This project demonstrates a data pipeline designed to transport shot data from the 2023/2024 Premier League season into a dashboard, where players and teams can be compared using key metrics such as xG (expected goals), xGOT (expected goals on target) and SGA (shooting goals added).
Using Airflow, this pipeline orchestrates Python scripts, which use Selenium to scrape detailed match data from the Fotmob website, process the data (using Pandas) into a dimensional model with a fact table representing individual shots taken during games, and load data into BigQuery. A SQL query organizes the data into a structured format that can be accessed from Looker to create a dashboard.
This guide will walk you through how to reproduce this pipeline and connect the resulting data to Looker to create your own dashboard.
The Fotmob data is transformed into a dimensional model, with a fact table consisting of individual shots and multiple dimension tables representing different dimensions associated with each shot (e.g. player, team, shot type, etc.).
- Python
- Selenium
- Pandas
- Apache Airflow
- Google Cloud Platform
- Cloud Storage
- Compute Engine
- BigQuery
- Looker
- Google account
- Google Cloud Platform account (or free trial)

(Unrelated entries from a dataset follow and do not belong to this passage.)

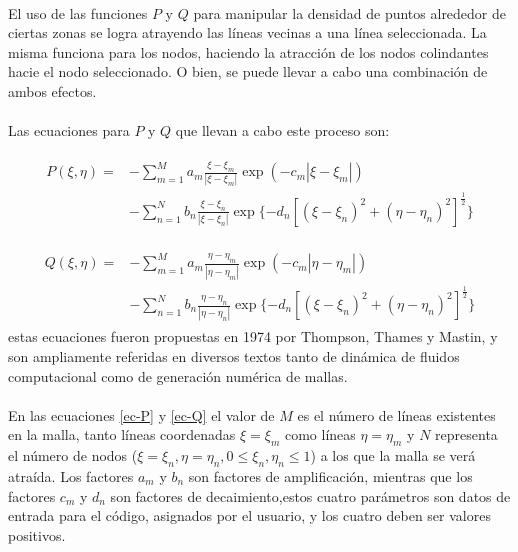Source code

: \documentclass[letterpaper, openright, 12pt]{book}
\begin{document}
			\paragraph*{}
				El uso de las funciones $P$ y $Q$ para manipular la densidad de puntos alrededor de ciertas zonas se logra atrayendo las líneas vecinas a una línea seleccionada. La misma funciona para los nodos, haciendo la atracción de los nodos colindantes hacie el nodo seleccionado. O bien, se puede llevar a cabo una combinación de ambos efectos.
			
			\paragraph*{}
				Las ecuaciones para $P$ y $Q$ que llevan a cabo este proceso son:
				
				\begin{align}
					\begin{aligned}
						P(\xi, \eta) =& - \sum_{m = 1}^{M} a_{m} \frac{\xi - \xi_{m}}{|\xi - \xi_{m}|} \exp(-c_{m}|\xi - \xi_{m}|) \\&
						- \sum_{n=1}^{N} b_{n} \frac{\xi - \xi_{n}}{| \xi - \xi_{n} |} \exp\lbrace -d_{n} \left[ \left( \xi - \xi_{n} \right)^2 + \left( \eta - \eta_{n} \right)^2 \right]^\frac{1}{2} \rbrace
					\end{aligned}
					\label{ec-P}
				\end{align}
				
				\begin{align}
					\begin{aligned}
						Q(\xi, \eta) =& - \sum_{m = 1}^{M} a_{m} \frac{\eta - \eta_{m}}{|\eta - \eta_{m}|} \exp(-c_{m}|\eta - \eta_{m}|) \\&
						- \sum_{n=1}^{N} b_{n} \frac{\eta - \eta_{n}}{| \eta - \eta_{n} |} \exp\lbrace -d_{n} \left[ \left( \xi - \xi_{n} \right)^2 + \left( \eta - \eta_{n} \right)^2 \right]^\frac{1}{2} \rbrace
					\end{aligned}
					\label{ec-Q}
				\end{align}
				estas ecuaciones fueron propuestas en 1974 por Thompson, Thames y Mastin\cite{thompson1974automatic}, y son ampliamente referidas en diversos textos tanto de dinámica de fluidos computacional como de generación numérica de mallas.
				
			\paragraph*{}
				En las ecuaciones \ref{ec-P} y \ref{ec-Q} el valor de $M$ es el número de líneas existentes en la malla, tanto líneas coordenadas $\xi = \xi_{m}$ como líneas $\eta = \eta_{m}$ y $N$ representa el número de nodos ($\xi = \xi_{n}, \eta = \eta_{n}, 0 \leq \xi_{n}, \eta_{n} \leq 1$) a los que la malla se verá atraída. Los factores $a_{m}$ y $b_{n}$ son factores de amplificación, mientras que los factores $c_{m}$ y $d_{n}$ son factores de decaimiento,estos cuatro parámetros son datos de entrada para el código, asignados por el usuario, y los cuatro deben ser valores positivos.
			
\end{document}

git clone https://github.com/torresroger776/FotmobDataPipeline.git
Follow the instructions at https://medium.com/apache-airflow/a-simple-guide-to-start-using-apache-airflow-2-on-google-cloud-1811c2127445 to set up the Airflow instance.
Note 1: Give your service account the BigQuery Admin
role rather than the BigQuery Job User
role.
Note 2: Name the Cloud Storage bucket fotmob-airflow
for consistency.
Create a folder named dags
and upload the DAG file to it.
If you haven't started the Airflow web server and scheduler already, run the script airflow-start.sh
that you saved by following the steps in the article linked above.
. airflow-start.sh
Then, access the Airflow UI at https://<COMPUTE_ENGINE_EXTERNAL_IP>:8080
.
Note: You may need to run sed -i 's/\r$//' airflow-start.sh
to remove carriage returns from the file, which may cause the script to fail.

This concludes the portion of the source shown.